The original lighthouse was built by the British in 1832, and a lighthouse has been maintained there ever since.

So why would anyone even care which country gets title to Machias Seal Island?

‘Wouldn’t we feel silly?’
The answer lies in the 720 square kilometres of water around the island in what’s called a grey zone. Lobster fishermen from both Canada and the U.S. fish these waters.

“The fishing community on Grand Manan is permitted to fish there on an open-end basis and it’s our way of laying our claim to this water that is part of the Machias Seal Island dispute,” said MP John Williamson, who represents the riding of New Brunswick-Southwest.

Williamson said the island is considered to be in his riding.

‘I think our claim is sound and is legitimate.’ —MPJohn Williamson
“I think our claim is sound and is legitimate, but at the end of the day it’s going to come down to the minister in this country and the administration in Washington to settle it,” he said. “I think it is in the interests of both of our countries to do that.”

That feeling is echoed by Stephen Kelly, a professor at the Center for Canadian Studies at Duke University and a retired American diplomat who has served in Canada.

“It just strikes me if we have this opportunity to remove a potential irritant going forward, why don’t we take it?” Kelly said in an interview from his office in Durham, N.C.

Kelly put his thoughts in a commentary for The New York Times last month, which he said he was prompted to write after seeing territorial disputes that have erupted between Japan and China over uninhabited islands in the East China Sea.

He said while the situation between Canada and the United States is much different, land disputes are better settled.

Machias Seal Island

“What if some valuable resource is discovered in the grey zone around Machias Seal Island? What if some other contingency that we can’t imagine now of strategic importance comes along?” he asked.

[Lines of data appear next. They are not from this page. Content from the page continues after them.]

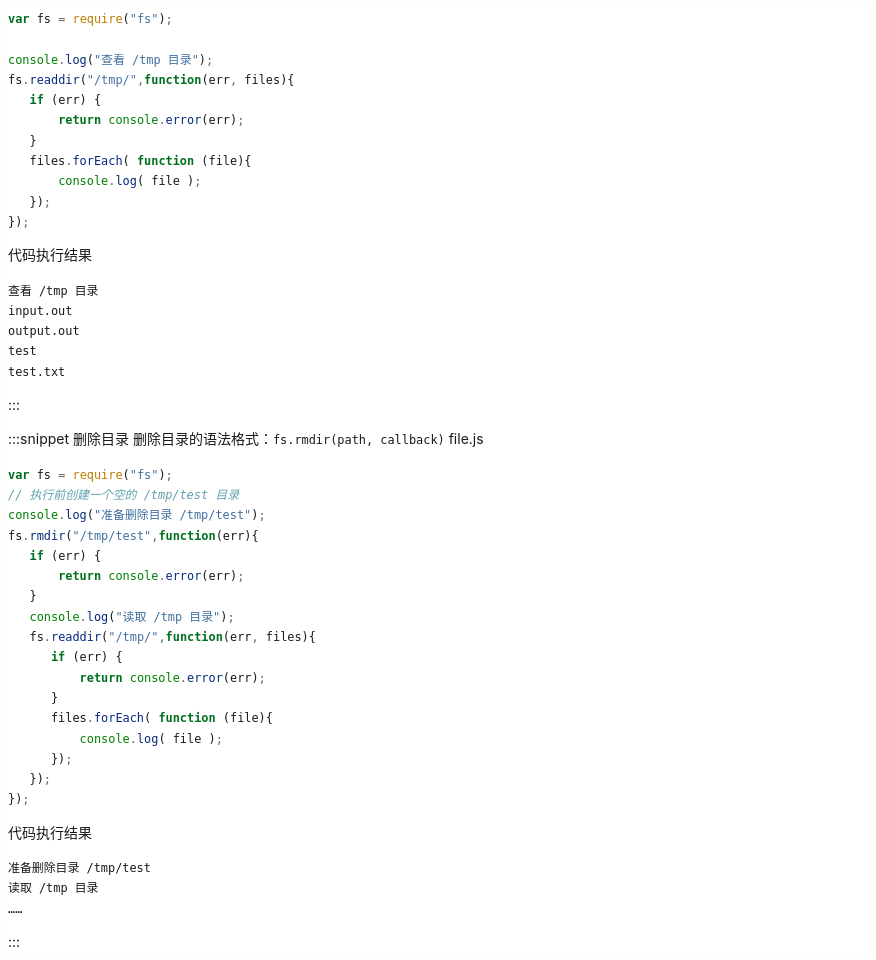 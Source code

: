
 ```javascript
var fs = require("fs");

console.log("查看 /tmp 目录");
fs.readdir("/tmp/",function(err, files){
   if (err) {
       return console.error(err);
   }
   files.forEach( function (file){
       console.log( file );
   });
});
```

代码执行结果

```result
查看 /tmp 目录
input.out
output.out
test
test.txt
```

:::

:::snippet 删除目录
删除目录的语法格式：`fs.rmdir(path, callback)`
file.js

```javascript
var fs = require("fs");
// 执行前创建一个空的 /tmp/test 目录
console.log("准备删除目录 /tmp/test");
fs.rmdir("/tmp/test",function(err){
   if (err) {
       return console.error(err);
   }
   console.log("读取 /tmp 目录");
   fs.readdir("/tmp/",function(err, files){
      if (err) {
          return console.error(err);
      }
      files.forEach( function (file){
          console.log( file );
      });
   });
});
```

代码执行结果

```result
准备删除目录 /tmp/test
读取 /tmp 目录
……
```

::: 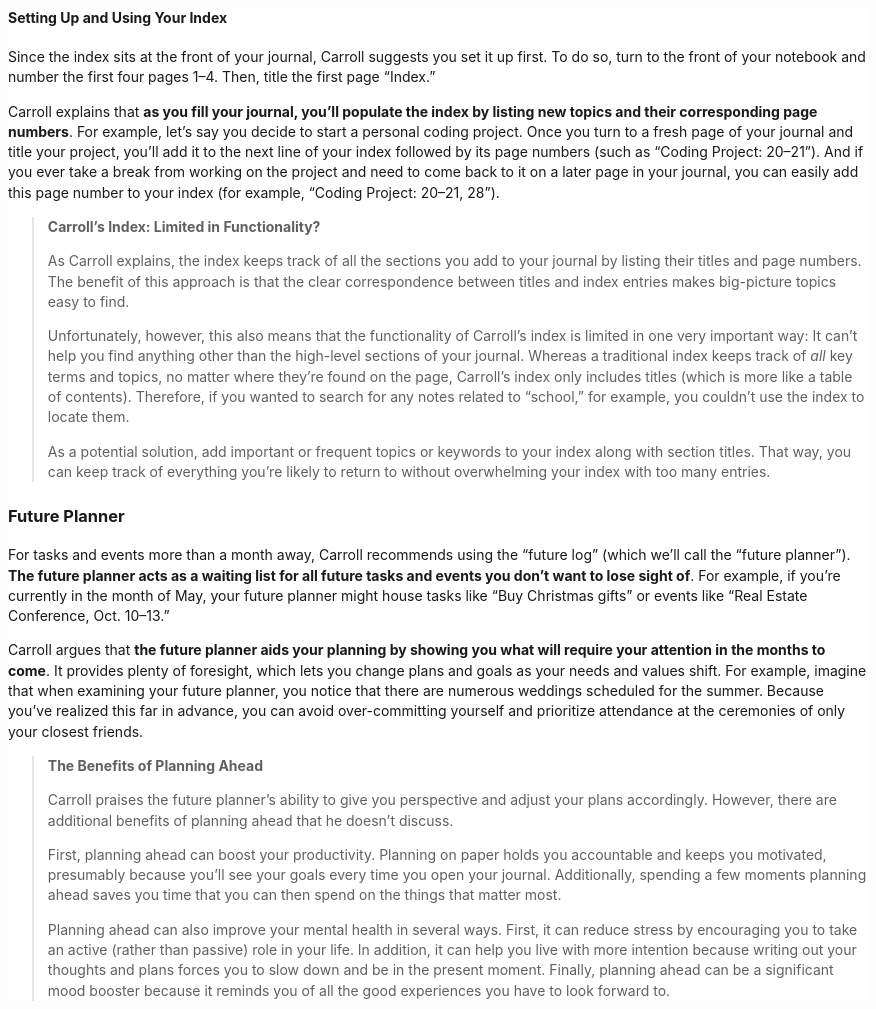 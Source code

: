 #### Setting Up and Using Your Index

Since the index sits at the front of your journal, Carroll suggests you set it up first. To do so, turn to the front of your notebook and number the first four pages 1–4. Then, title the first page “Index.”

Carroll explains that **as you fill your journal, you’ll populate the index by listing new topics and their corresponding page numbers**. For example, let’s say you decide to start a personal coding project. Once you turn to a fresh page of your journal and title your project, you’ll add it to the next line of your index followed by its page numbers (such as “Coding Project: 20–21”). And if you ever take a break from working on the project and need to come back to it on a later page in your journal, you can easily add this page number to your index (for example, “Coding Project: 20–21, 28”).

> **Carroll’s Index: Limited in Functionality?**
> 
> As Carroll explains, the index keeps track of all the sections you add to your journal by listing their titles and page numbers. The benefit of this approach is that the clear correspondence between titles and index entries makes big-picture topics easy to find.
> 
> Unfortunately, however, this also means that the functionality of Carroll’s index is limited in one very important way: It can’t help you find anything other than the high-level sections of your journal. Whereas a traditional index keeps track of _all_ key terms and topics, no matter where they’re found on the page, Carroll’s index only includes titles (which is more like a table of contents). Therefore, if you wanted to search for any notes related to “school,” for example, you couldn’t use the index to locate them.
> 
> As a potential solution, add important or frequent topics or keywords to your index along with section titles. That way, you can keep track of everything you’re likely to return to without overwhelming your index with too many entries.

### Future Planner

For tasks and events more than a month away, Carroll recommends using the “future log” (which we’ll call the “future planner”). **The future planner acts as a waiting list for all future tasks and events you don’t want to lose sight of**. For example, if you’re currently in the month of May, your future planner might house tasks like “Buy Christmas gifts” or events like “Real Estate Conference, Oct. 10–13.”

Carroll argues that **the future planner aids your planning by showing you what will require your attention in the months to come**. It provides plenty of foresight, which lets you change plans and goals as your needs and values shift. For example, imagine that when examining your future planner, you notice that there are numerous weddings scheduled for the summer. Because you’ve realized this far in advance, you can avoid over-committing yourself and prioritize attendance at the ceremonies of only your closest friends.

> **The Benefits of Planning Ahead**
> 
> Carroll praises the future planner’s ability to give you perspective and adjust your plans accordingly. However, there are additional benefits of planning ahead that he doesn’t discuss.
> 
> First, planning ahead can boost your productivity. Planning on paper holds you accountable and keeps you motivated, presumably because you’ll see your goals every time you open your journal. Additionally, spending a few moments planning ahead saves you time that you can then spend on the things that matter most.
> 
> Planning ahead can also improve your mental health in several ways. First, it can reduce stress by encouraging you to take an active (rather than passive) role in your life. In addition, it can help you live with more intention because writing out your thoughts and plans forces you to slow down and be in the present moment. Finally, planning ahead can be a significant mood booster because it reminds you of all the good experiences you have to look forward to.
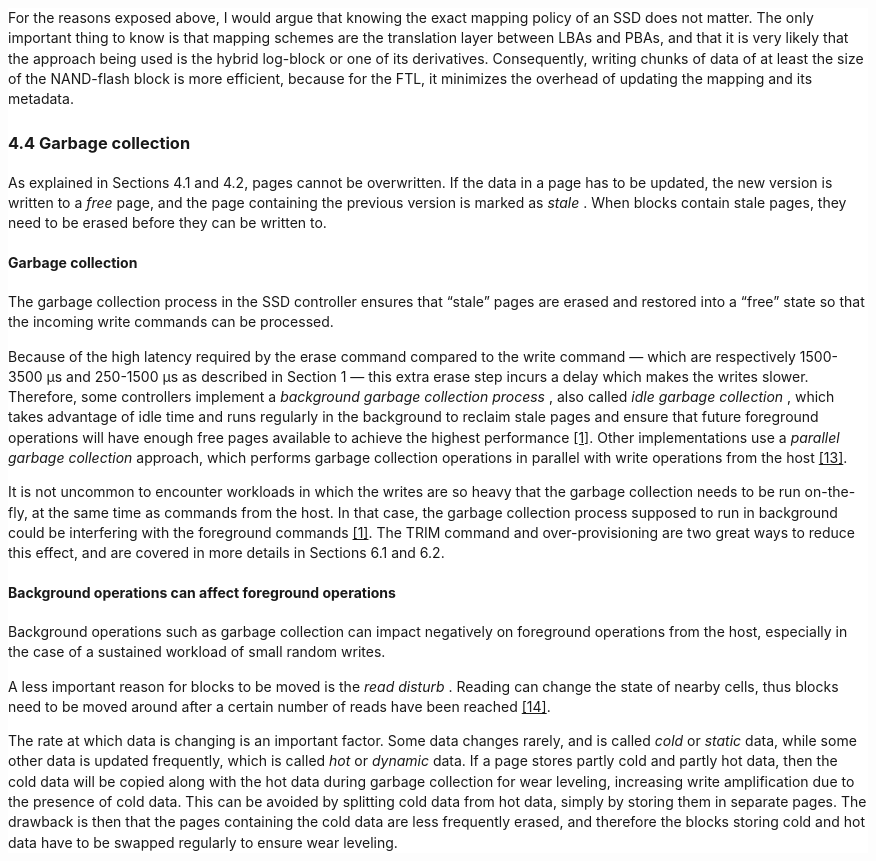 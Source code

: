 For the reasons exposed above, I would argue that knowing the exact mapping policy of an SSD does not matter. The only important thing to know is that mapping schemes are the translation layer between LBAs and PBAs, and that it is very likely that the approach being used is the hybrid log-block or one of its derivatives. Consequently, writing chunks of data of at least the size of the NAND-flash block is more efficient, because for the FTL, it minimizes the overhead of updating the mapping and its metadata.

### 4.4 Garbage collection

As explained in Sections 4.1 and 4.2, pages cannot be overwritten. If the data in a page has to be updated, the new version is written to a *free* page, and the page containing the previous version is marked as  *stale* . When blocks contain stale pages, they need to be erased before they can be written to.

#### Garbage collection

The garbage collection process in the SSD controller ensures that “stale” pages are erased and restored into a “free” state so that the incoming write commands can be processed.

Because of the high latency required by the erase command compared to the write command — which are respectively 1500-3500 μs and 250-1500 μs as described in Section 1 — this extra erase step incurs a delay which makes the writes slower. Therefore, some controllers implement a  *background garbage collection process* , also called  *idle garbage collection* , which takes advantage of idle time and runs regularly in the background to reclaim stale pages and ensure that future foreground operations will have enough free pages available to achieve the highest performance [[1]](https://codecapsule.com/2014/02/12/coding-for-ssds-part-3-pages-blocks-and-the-flash-translation-layer/#ref). Other implementations use a *parallel garbage collection* approach, which performs garbage collection operations in parallel with write operations from the host [[13]](https://codecapsule.com/2014/02/12/coding-for-ssds-part-3-pages-blocks-and-the-flash-translation-layer/#ref).

It is not uncommon to encounter workloads in which the writes are so heavy that the garbage collection needs to be run on-the-fly, at the same time as commands from the host. In that case, the garbage collection process supposed to run in background could be interfering with the foreground commands [[1]](https://codecapsule.com/2014/02/12/coding-for-ssds-part-3-pages-blocks-and-the-flash-translation-layer/#ref). The TRIM command and over-provisioning are two great ways to reduce this effect, and are covered in more details in Sections 6.1 and 6.2.

#### Background operations can affect foreground operations

Background operations such as garbage collection can impact negatively on foreground operations from the host, especially in the case of a sustained workload of small random writes.

A less important reason for blocks to be moved is the  *read disturb* . Reading can change the state of nearby cells, thus blocks need to be moved around after a certain number of reads have been reached [[14]](https://codecapsule.com/2014/02/12/coding-for-ssds-part-3-pages-blocks-and-the-flash-translation-layer/#ref).

The rate at which data is changing is an important factor. Some data changes rarely, and is called *cold* or *static* data, while some other data is updated frequently, which is called *hot* or *dynamic* data. If a page stores partly cold and partly hot data, then the cold data will be copied along with the hot data during garbage collection for wear leveling, increasing write amplification due to the presence of cold data. This can be avoided by splitting cold data from hot data, simply by storing them in separate pages. The drawback is then that the pages containing the cold data are less frequently erased, and therefore the blocks storing cold and hot data have to be swapped regularly to ensure wear leveling.
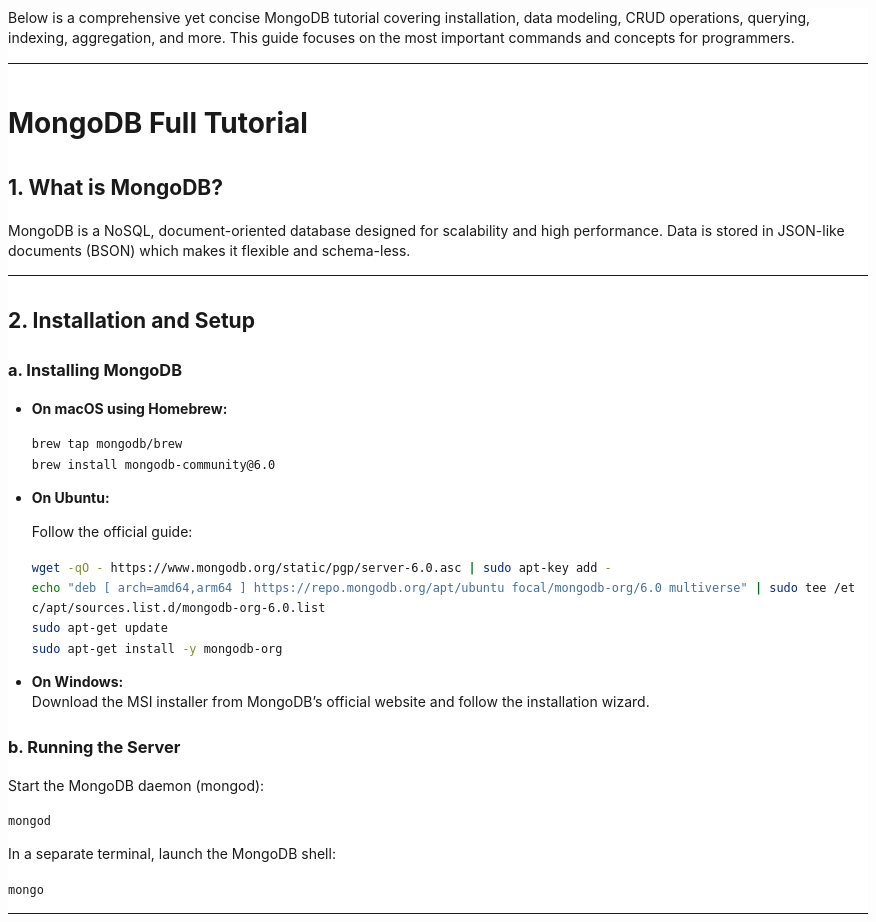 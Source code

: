 Below is a comprehensive yet concise MongoDB tutorial covering installation, data modeling, CRUD operations, querying, indexing, aggregation, and more. This guide focuses on the most important commands and concepts for programmers.

---

# MongoDB Full Tutorial

## 1. What is MongoDB?

MongoDB is a NoSQL, document-oriented database designed for scalability and high performance. Data is stored in JSON-like documents (BSON) which makes it flexible and schema-less.

---

## 2. Installation and Setup

### a. Installing MongoDB

- **On macOS using Homebrew:**

  ```bash
  brew tap mongodb/brew
  brew install mongodb-community@6.0
  ```

- **On Ubuntu:**

  Follow the official guide:
  
  ```bash
  wget -qO - https://www.mongodb.org/static/pgp/server-6.0.asc | sudo apt-key add -
  echo "deb [ arch=amd64,arm64 ] https://repo.mongodb.org/apt/ubuntu focal/mongodb-org/6.0 multiverse" | sudo tee /etc/apt/sources.list.d/mongodb-org-6.0.list
  sudo apt-get update
  sudo apt-get install -y mongodb-org
  ```

- **On Windows:**  
  Download the MSI installer from MongoDB’s official website and follow the installation wizard.

### b. Running the Server

Start the MongoDB daemon (mongod):

```bash
mongod
```

In a separate terminal, launch the MongoDB shell:

```bash
mongo
```

---
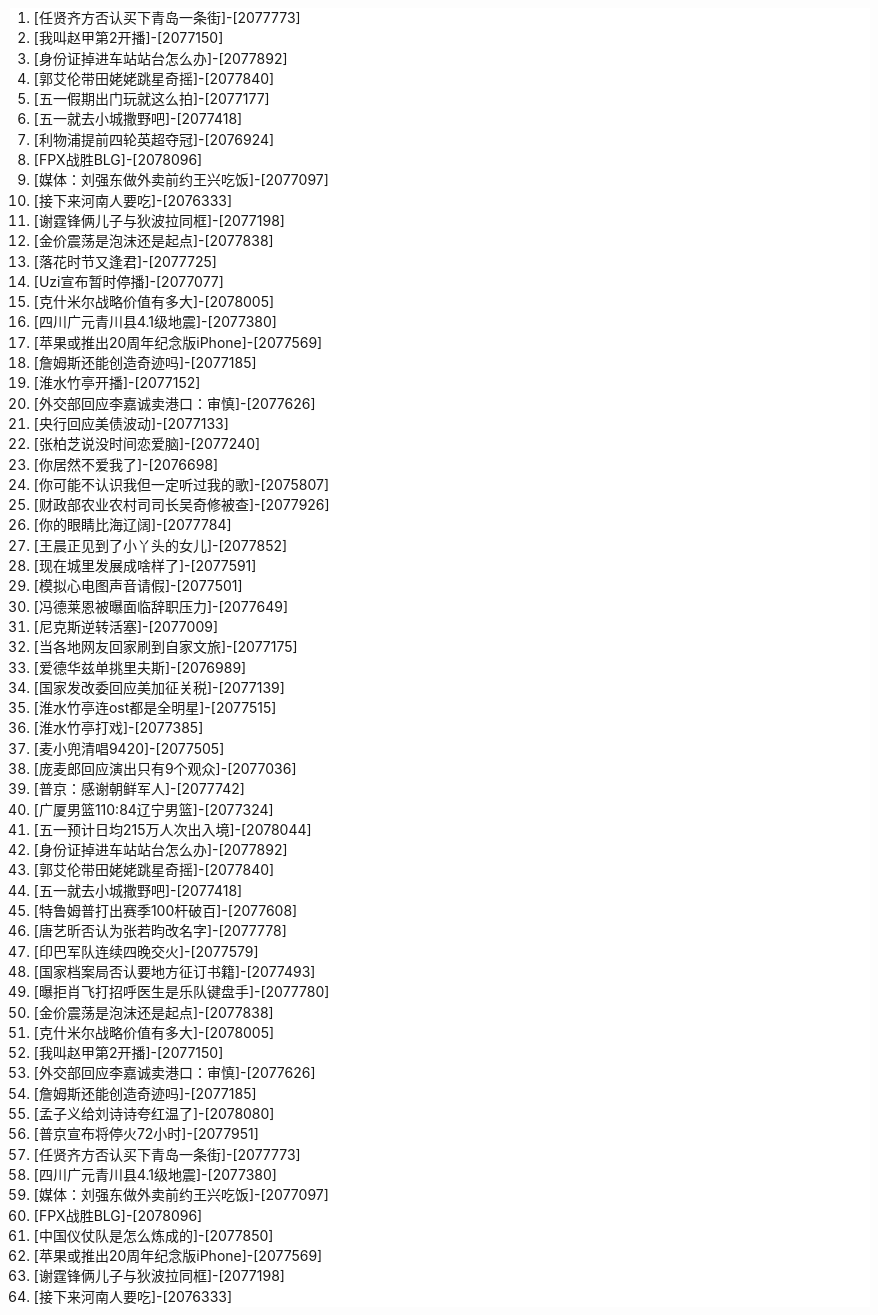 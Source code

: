 1. [任贤齐方否认买下青岛一条街]-[2077773]
1. [我叫赵甲第2开播]-[2077150]
1. [身份证掉进车站站台怎么办]-[2077892]
1. [郭艾伦带田姥姥跳星奇摇]-[2077840]
1. [五一假期出门玩就这么拍]-[2077177]
1. [五一就去小城撒野吧]-[2077418]
1. [利物浦提前四轮英超夺冠]-[2076924]
1. [FPX战胜BLG]-[2078096]
1. [媒体：刘强东做外卖前约王兴吃饭]-[2077097]
1. [接下来河南人要吃]-[2076333]
1. [谢霆锋俩儿子与狄波拉同框]-[2077198]
1. [金价震荡是泡沫还是起点]-[2077838]
1. [落花时节又逢君]-[2077725]
1. [Uzi宣布暂时停播]-[2077077]
1. [克什米尔战略价值有多大]-[2078005]
1. [四川广元青川县4.1级地震]-[2077380]
1. [苹果或推出20周年纪念版iPhone]-[2077569]
1. [詹姆斯还能创造奇迹吗]-[2077185]
1. [淮水竹亭开播]-[2077152]
1. [外交部回应李嘉诚卖港口：审慎]-[2077626]
1. [央行回应美债波动]-[2077133]
1. [张柏芝说没时间恋爱脑]-[2077240]
1. [你居然不爱我了]-[2076698]
1. [你可能不认识我但一定听过我的歌]-[2075807]
1. [财政部农业农村司司长吴奇修被查]-[2077926]
1. [你的眼睛比海辽阔]-[2077784]
1. [王晨正见到了小丫头的女儿]-[2077852]
1. [现在城里发展成啥样了]-[2077591]
1. [模拟心电图声音请假]-[2077501]
1. [冯德莱恩被曝面临辞职压力]-[2077649]
1. [尼克斯逆转活塞]-[2077009]
1. [当各地网友回家刷到自家文旅]-[2077175]
1. [爱德华兹单挑里夫斯]-[2076989]
1. [国家发改委回应美加征关税]-[2077139]
1. [淮水竹亭连ost都是全明星]-[2077515]
1. [淮水竹亭打戏]-[2077385]
1. [麦小兜清唱9420]-[2077505]
1. [庞麦郎回应演出只有9个观众]-[2077036]
1. [普京：感谢朝鲜军人]-[2077742]
1. [广厦男篮110:84辽宁男篮]-[2077324]
1. [五一预计日均215万人次出入境]-[2078044]
1. [身份证掉进车站站台怎么办]-[2077892]
1. [郭艾伦带田姥姥跳星奇摇]-[2077840]
1. [五一就去小城撒野吧]-[2077418]
1. [特鲁姆普打出赛季100杆破百]-[2077608]
1. [唐艺昕否认为张若昀改名字]-[2077778]
1. [印巴军队连续四晚交火]-[2077579]
1. [国家档案局否认要地方征订书籍]-[2077493]
1. [曝拒肖飞打招呼医生是乐队键盘手]-[2077780]
1. [金价震荡是泡沫还是起点]-[2077838]
1. [克什米尔战略价值有多大]-[2078005]
1. [我叫赵甲第2开播]-[2077150]
1. [外交部回应李嘉诚卖港口：审慎]-[2077626]
1. [詹姆斯还能创造奇迹吗]-[2077185]
1. [孟子义给刘诗诗夸红温了]-[2078080]
1. [普京宣布将停火72小时]-[2077951]
1. [任贤齐方否认买下青岛一条街]-[2077773]
1. [四川广元青川县4.1级地震]-[2077380]
1. [媒体：刘强东做外卖前约王兴吃饭]-[2077097]
1. [FPX战胜BLG]-[2078096]
1. [中国仪仗队是怎么炼成的]-[2077850]
1. [苹果或推出20周年纪念版iPhone]-[2077569]
1. [谢霆锋俩儿子与狄波拉同框]-[2077198]
1. [接下来河南人要吃]-[2076333] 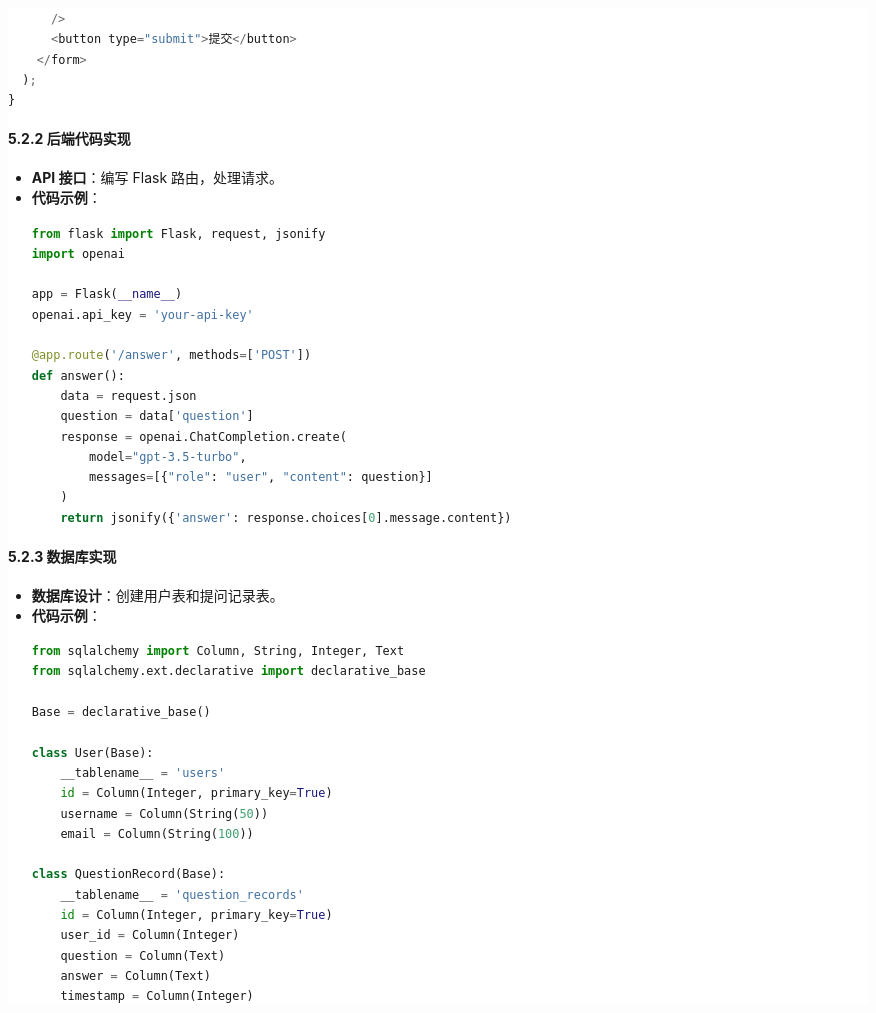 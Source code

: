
   ```javascript
        />
        <button type="submit">提交</button>
      </form>
    );
  }
  ```

#### 5.2.2 后端代码实现
- **API 接口**：编写 Flask 路由，处理请求。
- **代码示例**：
  ```python
  from flask import Flask, request, jsonify
  import openai

  app = Flask(__name__)
  openai.api_key = 'your-api-key'

  @app.route('/answer', methods=['POST'])
  def answer():
      data = request.json
      question = data['question']
      response = openai.ChatCompletion.create(
          model="gpt-3.5-turbo",
          messages=[{"role": "user", "content": question}]
      )
      return jsonify({'answer': response.choices[0].message.content})
  ```

#### 5.2.3 数据库实现
- **数据库设计**：创建用户表和提问记录表。
- **代码示例**：
  ```python
  from sqlalchemy import Column, String, Integer, Text
  from sqlalchemy.ext.declarative import declarative_base

  Base = declarative_base()

  class User(Base):
      __tablename__ = 'users'
      id = Column(Integer, primary_key=True)
      username = Column(String(50))
      email = Column(String(100))

  class QuestionRecord(Base):
      __tablename__ = 'question_records'
      id = Column(Integer, primary_key=True)
      user_id = Column(Integer)
      question = Column(Text)
      answer = Column(Text)
      timestamp = Column(Integer)
  ```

“Wouldn’t we feel silly that we didn’t take the opportunity to resolve this when the stakes were relatively low.”

 
Irrelevant for lightkeeper

For Ralph Eldridge, a Canadian who has been a lightkeeper on the island for the last 16 years, the question of who owns Machias Seal Island is a “non-issue,” something that is never a question from the visitors who travel to the island each summer.

And Eldridge said he doesn’t have to produce his passport to go there.

“But neither does someone from the United States or China or Japan or Spain have to when they come to the island,” he said.

A spokeswoman for the Department of Foreign Affairs and International Trade said ownership of the island and surrounding waters is clear as far as Canada is concerned: they are Canadian.

“Canada’s sovereignty over Machias Seal Island and sovereign jurisdiction over the 210 square nautical mile surrounding waters is strongly founded in international law,” Barbara Harvey said in a statement.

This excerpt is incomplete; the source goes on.